Information extraction: automatically identifying structured information from unstructured text.

including

- named entity recogonition

- time, event extraction

- template filling

- relation extraction

application: 

- build knowledge base

- question answering

## Named Entity Recognition (NER)

Named Entity Recognition (NER): identify and categorize named entities in text, such as people, locations, organizations, teams, newspapers, companies, and geo-political entities. 

two main subtasks:

1. Segmentation: Determining which words or phrases belong to a named entity.

2. Classification: Categorizing the identified named entities into predefined types.

### features

- Identity of word $w_i$
- Identity of neighboring words
- Part of speech of word $w_i$ and neighboring words
- Base-phrase syntactic chunk label of $w_i$ and neighboring words
- Presence of $w_i$ in a gazetteer (a list of known entities)
- Prefixes and suffixes of $w_i$ (up to length 4)
- Capitalization pattern of $w_i$
- Word shape of $w_i$ and neighboring words (e.g., patterns like "Xx-Xx" for "Mc-Donald")
- Short word shape of $w_i$ and neighboring words (simplified version of word shape)
- Presence of hyphen

### labels

Various types of labels can be used, depending on the application or domain. 

common labels: Person, Organization, Facility, Location, Geopolitical Entity

1. Person (PER): Names of individuals, such as "Barack Obama" or "William Shakespeare".

2. Organization (ORG): Names of organizations, companies, institutions, such as "Apple Inc." or "United Nations".

3. Location (LOC): Names of geographical locations, like countries, cities, mountains, and rivers, such as "Paris" or "Amazon River".

4. Geopolitical Entity (GPE): Names of geopolitical entities, such as countries, states, provinces, or cities, like "United States" or "California".

5. Facility (FAC): Names of buildings, airports, stadiums, bridges, and other man-made structures, such as "Eiffel Tower" or "JFK Airport".

6. Product (PROD): Names of products, brands, or services, like "iPhone" or "Coca-Cola".

7. Event (EVT): Names of historical events, natural disasters, or other incidents, such as "World War II" or "Hurricane Katrina".

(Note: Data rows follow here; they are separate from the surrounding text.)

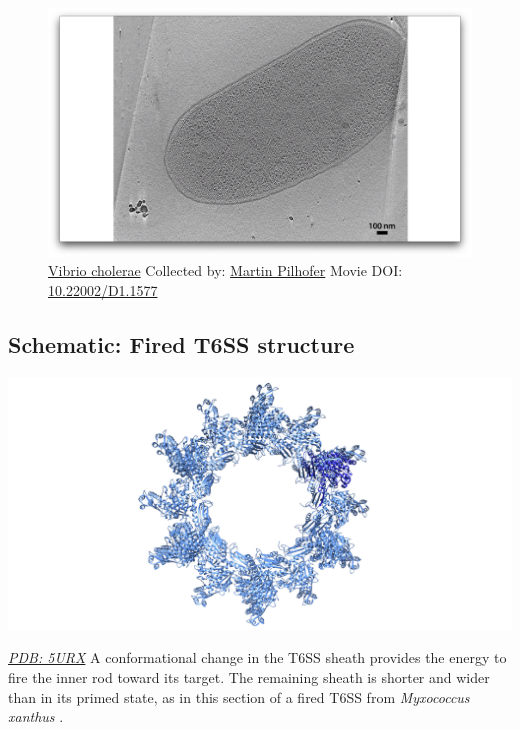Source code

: \documentclass[]{tufte-book}
\begin{document}
\begin{figure}
\includegraphics{movie_stills/9_7} \caption[\protect\hyperlink{tree}{Vibrio cholerae} Collected by:
\protect\hyperlink{martin_pilhofer}{Martin Pilhofer} Movie DOI:
\href{https://doi.org/10.22002/D1.1577}{10.22002/D1.1577}]{\protect\hyperlink{tree}{Vibrio cholerae} Collected by:
\protect\hyperlink{martin_pilhofer}{Martin Pilhofer} Movie DOI:
\href{https://doi.org/10.22002/D1.1577}{10.22002/D1.1577}}\label{fig:9-7}
\end{figure}

\hypertarget{Fired_T6SS_structure}{\subsection*{Schematic: Fired T6SS
structure}\label{Fired_T6SS_structure}}

\includegraphics{img/schematics/9_7_1}

\href{http://rcsb.org/structure/5URX}{\emph{PDB: 5URX}} A conformational
change in the T6SS sheath provides the energy to fire the inner rod
toward its target. The remaining sheath is shorter and wider than in its
primed state, as in this section of a fired T6SS from \emph{Myxococcus
xanthus} \citep{chang2017}.
\end{document}
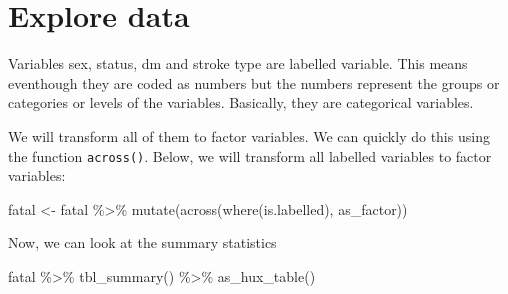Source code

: \documentclass[
  10pt,
]{krantz}
\newenvironment{Shaded}{\begin{snugshade}}{\end{snugshade}}
\newcommand{\FunctionTok}[1]{\textcolor[rgb]{0.00,0.00,0.00}{#1}}
\newcommand{\NormalTok}[1]{#1}
\newcommand{\OtherTok}[1]{\textcolor[rgb]{0.56,0.35,0.01}{#1}}
\newcommand{\SpecialCharTok}[1]{\textcolor[rgb]{0.00,0.00,0.00}{#1}}
\begin{document}
\hypertarget{explore-data}{%
\section{Explore data}\label{explore-data}}

Variables sex, status, dm and stroke type are labelled variable. This means eventhough they are coded as numbers but the numbers represent the groups or categories or levels of the variables. Basically, they are categorical variables.

We will transform all of them to factor variables. We can quickly do this using the function \texttt{across()}. Below, we will transform all labelled variables to factor variables:

\begin{Shaded}
\begin{Highlighting}[]
\NormalTok{fatal }\OtherTok{\textless{}{-}} 
\NormalTok{  fatal }\SpecialCharTok{\%\textgreater{}\%}
  \FunctionTok{mutate}\NormalTok{(}\FunctionTok{across}\NormalTok{(}\FunctionTok{where}\NormalTok{(is.labelled), as\_factor))}
\end{Highlighting}
\end{Shaded}

Now, we can look at the summary statistics

\begin{Shaded}
\begin{Highlighting}[]
\NormalTok{fatal }\SpecialCharTok{\%\textgreater{}\%}
  \FunctionTok{tbl\_summary}\NormalTok{() }\SpecialCharTok{\%\textgreater{}\%}
  \FunctionTok{as\_hux\_table}\NormalTok{()}
\end{Highlighting}
\end{Shaded}

 
  \providecommand{\huxb}[2]{\arrayrulecolor[RGB]{#1}\global\arrayrulewidth=#2pt}
  \providecommand{\huxvb}[2]{\color[RGB]{#1}\vrule width #2pt}
  \providecommand{\huxtpad}[1]{\rule{0pt}{#1}}
  \providecommand{\huxbpad}[1]{\rule[-#1]{0pt}{#1}}
\end{document}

8. Time (TIME): Time-related expressions, like "9 a.m.", "Tuesday", or "June 15th".

9. Date (DATE): Date-related expressions, such as "January 1, 2000" or "Independence Day".

10. Money (MONEY): Monetary expressions, such as "$100" or "5 euros".

11. Percent (PERCENT): Percentage expressions, like "50%" or "one-third".

12. Quantity (QUANTITY): Expressions of quantity or measurement, such as "5 kilometers" or "100 grams".

### challenges

1. Ambiguity: Named entities can be ambiguous, meaning they can refer to different types of entities depending on the context (e.g., "London" as a person, city, or country by metonymy).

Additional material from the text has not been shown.